(WHAT THE EXERCISE ASKS) Leave the pictures out and restate every line below exactly.

(SOURCE DATA)
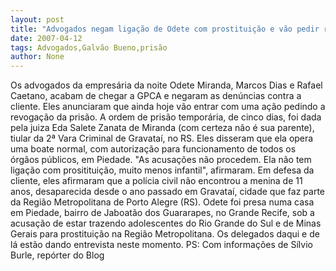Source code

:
 ```yaml
---
layout: post
title: "Advogados negam ligação de Odete com prostituição e vão pedir revogação de prisão ainda hoje"
date: 2007-04-12
tags: Advogados,Galvão Bueno,prisão
author: None
---
```

Os advogados da empresária da noite Odete Miranda, Marcos Dias e Rafael Caetano, acabam de chegar a GPCA e negaram as denúncias contra a cliente.
Eles anunciaram que ainda hoje vão entrar com uma ação pedindo a revogação da prisão.
A ordem de prisão temporária, de cinco dias, foi dada pela juiza Eda Salete Zanata de Miranda (com certeza não é sua parente), tiular da 2ª Vara Criminal de Gravataí, no RS.
Eles disseram que ela opera uma boate normal, com autorização para funcionamento de todos os órgãos públicos, em Piedade. \"As acusações não procedem. Ela não tem ligação com prositituição, muito menos infantil\", afirmaram.
Em defesa da cliente, eles afirmaram que a polícia civil não encontrou a menina de 11 anos, desaparecida desde o ano passado em Gravataí, cidade que faz parte da Região Metropolitana de Porto Alegre (RS). 
Odete foi presa numa casa em Piedade, bairro de Jaboatão dos Guararapes, no Grande Recife, sob a acusação de estar trazendo adolescentes do Rio Grande do Sul e de Minas Gerais para prostituição na Região Metropolitana.
Os delegados daqui e de lá estão dando entrevista neste momento.
PS: Com informações de Sílvio Burle, repórter do Blog 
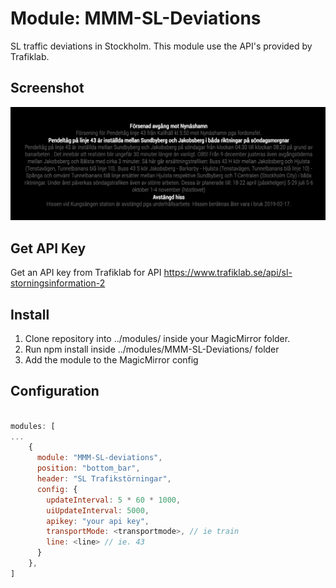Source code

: # Module: MMM-SL-Deviations
SL traffic deviations in Stockholm. This module use the API's provided by Trafiklab.

## Screenshot
![Screenshot](MMM-SL-Deviations.png)

## Get API Key
Get an API key from Trafiklab for API https://www.trafiklab.se/api/sl-storningsinformation-2

## Install
1. Clone repository into ../modules/ inside your MagicMirror folder.
1. Run npm install inside ../modules/MMM-SL-Deviations/ folder
1. Add the module to the MagicMirror config

## Configuration

```javascript

modules: [ 
...
    {
      module: "MMM-SL-deviations",
      position: "bottom_bar",
      header: "SL Trafikstörningar",
      config: {
        updateInterval: 5 * 60 * 1000,
        uiUpdateInterval: 5000,
        apikey: "your api key",
        transportMode: <transportmode>, // ie train
        line: <line> // ie. 43
      }
    },
]
```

(COMPLETED EXERCISE)
Source code

:
 ```yaml
---
layout: post
title: "Advogados negam ligação de Odete com prostituição e vão pedir revogação de prisão ainda hoje"
date: 2007-04-12
tags: Advogados,Galvão Bueno,prisão
author: None
---
```

Os advogados da empresária da noite Odete Miranda, Marcos Dias e Rafael Caetano, acabam de chegar a GPCA e negaram as denúncias contra a cliente.
Eles anunciaram que ainda hoje vão entrar com uma ação pedindo a revogação da prisão.
A ordem de prisão temporária, de cinco dias, foi dada pela juiza Eda Salete Zanata de Miranda (com certeza não é sua parente), tiular da 2ª Vara Criminal de Gravataí, no RS.
Eles disseram que ela opera uma boate normal, com autorização para funcionamento de todos os órgãos públicos, em Piedade. \"As acusações não procedem. Ela não tem ligação com prositituição, muito menos infantil\", afirmaram.
Em defesa da cliente, eles afirmaram que a polícia civil não encontrou a menina de 11 anos, desaparecida desde o ano passado em Gravataí, cidade que faz parte da Região Metropolitana de Porto Alegre (RS). 
Odete foi presa numa casa em Piedade, bairro de Jaboatão dos Guararapes, no Grande Recife, sob a acusação de estar trazendo adolescentes do Rio Grande do Sul e de Minas Gerais para prostituição na Região Metropolitana.
Os delegados daqui e de lá estão dando entrevista neste momento.
PS: Com informações de Sílvio Burle, repórter do Blog 
Source code

: # Module: MMM-SL-Deviations
SL traffic deviations in Stockholm. This module use the API's provided by Trafiklab.

## Screenshot
![Screenshot](MMM-SL-Deviations.png)

## Get API Key
Get an API key from Trafiklab for API https://www.trafiklab.se/api/sl-storningsinformation-2

## Install
1. Clone repository into ../modules/ inside your MagicMirror folder.
1. Run npm install inside ../modules/MMM-SL-Deviations/ folder
1. Add the module to the MagicMirror config

## Configuration

```javascript

modules: [ 
...
    {
      module: "MMM-SL-deviations",
      position: "bottom_bar",
      header: "SL Trafikstörningar",
      config: {
        updateInterval: 5 * 60 * 1000,
        uiUpdateInterval: 5000,
        apikey: "your api key",
        transportMode: <transportmode>, // ie train
        line: <line> // ie. 43
      }
    },
]
```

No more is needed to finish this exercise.